- [Exercise directions]:
At the line with "carrying-out particular functions", start repeating the data, and continue line by line through the final line, exactly.

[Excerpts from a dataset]
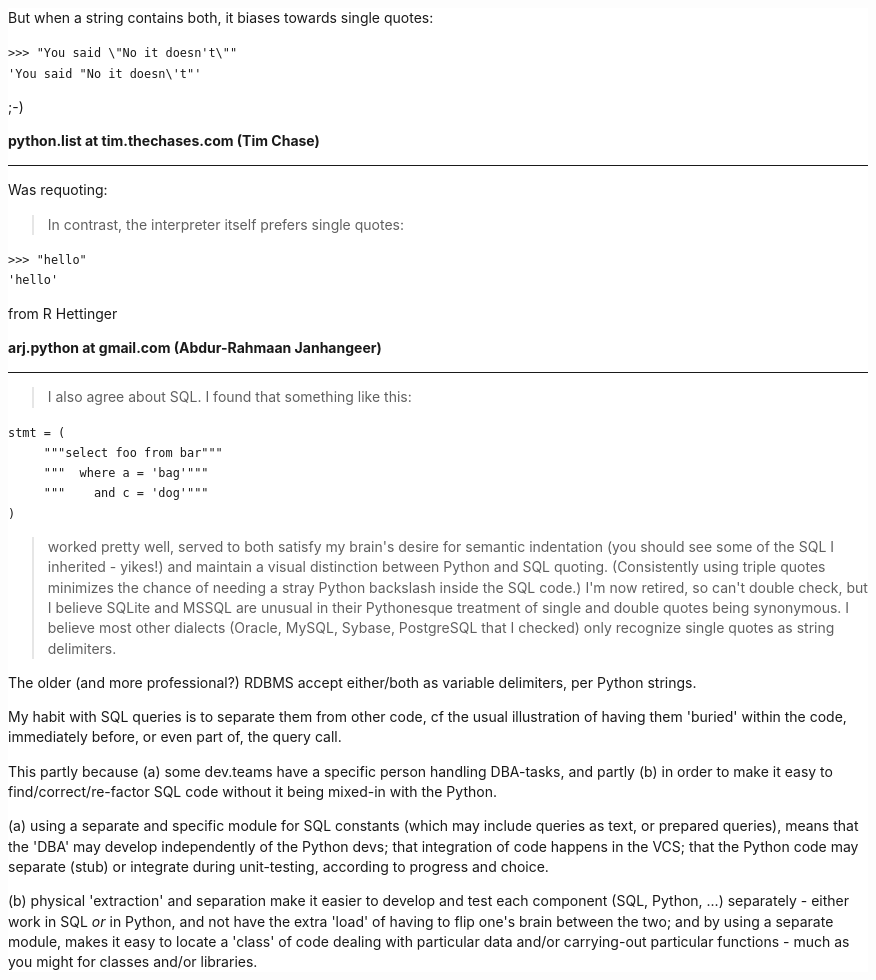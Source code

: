 But when a string contains both, it biases towards single quotes:

    >>> "You said \"No it doesn't\""
    'You said "No it doesn\'t"'

;-)


__python.list at tim.thechases.com (Tim Chase)__<hr>

Was requoting:

> In contrast, the interpreter itself prefers single quotes:

```
>>> "hello"
'hello'
```

from R Hettinger

__arj.python at gmail.com (Abdur-Rahmaan Janhangeer)__<hr>
> I also agree about SQL. I found that something like this:

    stmt = (
         """select foo from bar"""
         """  where a = 'bag'"""
         """    and c = 'dog'"""
    )

> worked pretty well, served to both satisfy my brain's desire for semantic
> indentation (you should see some of the SQL I inherited - yikes!) and
> maintain a visual distinction between Python and SQL quoting. (Consistently
> using triple quotes minimizes the chance of needing a stray Python
> backslash inside the SQL code.) I'm now retired, so can't double check, but
> I believe SQLite and MSSQL are unusual in their Pythonesque treatment of
> single and double quotes being synonymous. I believe most other dialects
> (Oracle, MySQL, Sybase, PostgreSQL that I checked) only recognize single
> quotes as string delimiters.


The older (and more professional?) RDBMS accept either/both as variable 
delimiters, per Python strings.

My habit with SQL queries is to separate them from other code, cf the 
usual illustration of having them 'buried' within the code, immediately 
before, or even part of, the query call.

This partly because (a) some dev.teams have a specific person handling 
DBA-tasks, and partly (b) in order to make it easy to 
find/correct/re-factor SQL code without it being mixed-in with the Python.

(a) using a separate and specific module for SQL constants (which may 
include queries as text, or prepared queries), means that the 'DBA' may 
develop independently of the Python devs; that integration of code 
happens in the VCS; that the Python code may separate (stub) or 
integrate during unit-testing, according to progress and choice.

(b) physical 'extraction' and separation make it easier to develop and 
test each component (SQL, Python, ...) separately - either work in SQL 
*or* in Python, and not have the extra 'load' of having to flip one's 
brain between the two; and by using a separate module, makes it easy to 
locate a 'class' of code dealing with particular data and/or 
carrying-out particular functions - much as you might for classes and/or 
libraries.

- [Result]:
carrying-out particular functions - much as you might for classes and/or 
libraries.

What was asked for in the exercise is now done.